(Collected data)
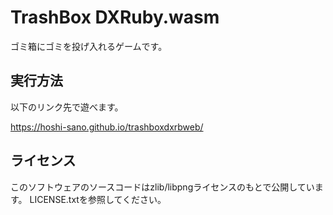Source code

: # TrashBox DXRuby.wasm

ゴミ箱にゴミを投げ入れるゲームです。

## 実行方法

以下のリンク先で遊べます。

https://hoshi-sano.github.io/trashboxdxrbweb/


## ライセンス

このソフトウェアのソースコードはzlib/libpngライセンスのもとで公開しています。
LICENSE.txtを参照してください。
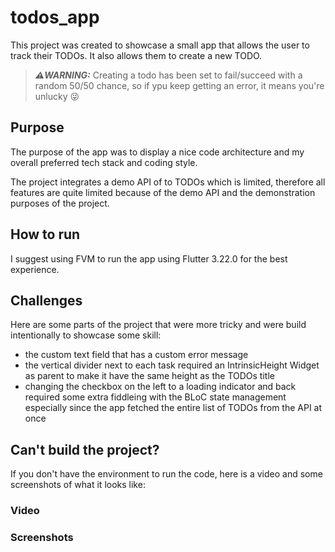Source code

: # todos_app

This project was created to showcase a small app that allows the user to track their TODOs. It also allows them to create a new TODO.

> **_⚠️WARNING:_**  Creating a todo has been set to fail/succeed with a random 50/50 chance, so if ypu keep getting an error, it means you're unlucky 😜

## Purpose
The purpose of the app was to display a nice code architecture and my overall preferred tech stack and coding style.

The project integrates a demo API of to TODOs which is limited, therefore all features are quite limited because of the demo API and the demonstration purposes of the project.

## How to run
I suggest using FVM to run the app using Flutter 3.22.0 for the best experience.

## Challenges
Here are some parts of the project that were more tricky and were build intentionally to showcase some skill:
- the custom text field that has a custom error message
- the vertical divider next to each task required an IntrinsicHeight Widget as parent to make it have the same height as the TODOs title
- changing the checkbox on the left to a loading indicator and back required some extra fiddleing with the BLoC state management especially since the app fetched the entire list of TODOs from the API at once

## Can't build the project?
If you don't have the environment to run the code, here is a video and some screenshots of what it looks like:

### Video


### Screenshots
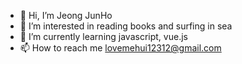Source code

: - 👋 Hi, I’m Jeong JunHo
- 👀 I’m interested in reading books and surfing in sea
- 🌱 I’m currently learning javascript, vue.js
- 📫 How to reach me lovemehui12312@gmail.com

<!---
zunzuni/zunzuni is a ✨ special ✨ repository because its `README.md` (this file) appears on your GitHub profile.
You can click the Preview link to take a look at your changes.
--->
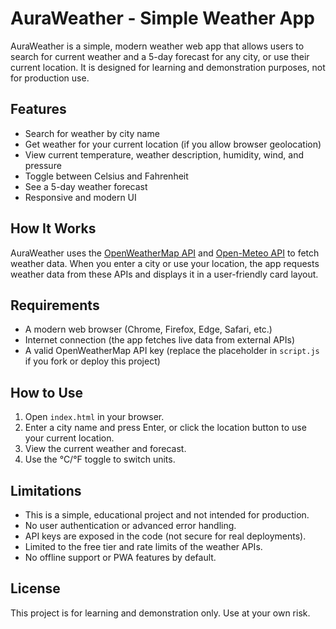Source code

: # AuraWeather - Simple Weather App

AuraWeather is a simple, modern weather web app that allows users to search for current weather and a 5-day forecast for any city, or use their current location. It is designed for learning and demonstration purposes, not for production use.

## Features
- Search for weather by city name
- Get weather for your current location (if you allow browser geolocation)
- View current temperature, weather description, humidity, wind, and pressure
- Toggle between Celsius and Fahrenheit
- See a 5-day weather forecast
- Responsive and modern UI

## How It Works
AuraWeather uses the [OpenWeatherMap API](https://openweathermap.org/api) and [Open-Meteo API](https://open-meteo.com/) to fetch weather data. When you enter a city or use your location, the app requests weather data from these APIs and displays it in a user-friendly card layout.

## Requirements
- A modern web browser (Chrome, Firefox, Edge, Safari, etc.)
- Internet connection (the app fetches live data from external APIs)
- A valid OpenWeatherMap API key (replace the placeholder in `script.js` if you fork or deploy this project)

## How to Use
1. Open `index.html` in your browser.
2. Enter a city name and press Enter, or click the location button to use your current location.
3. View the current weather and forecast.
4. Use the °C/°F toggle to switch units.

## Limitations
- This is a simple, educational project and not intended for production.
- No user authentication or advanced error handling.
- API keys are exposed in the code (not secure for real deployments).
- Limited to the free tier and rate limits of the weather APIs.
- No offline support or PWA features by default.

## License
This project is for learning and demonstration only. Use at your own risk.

* Required work *
For the word "showcase", report how many lines of the records contain it; respond with the number only.

* Response *
2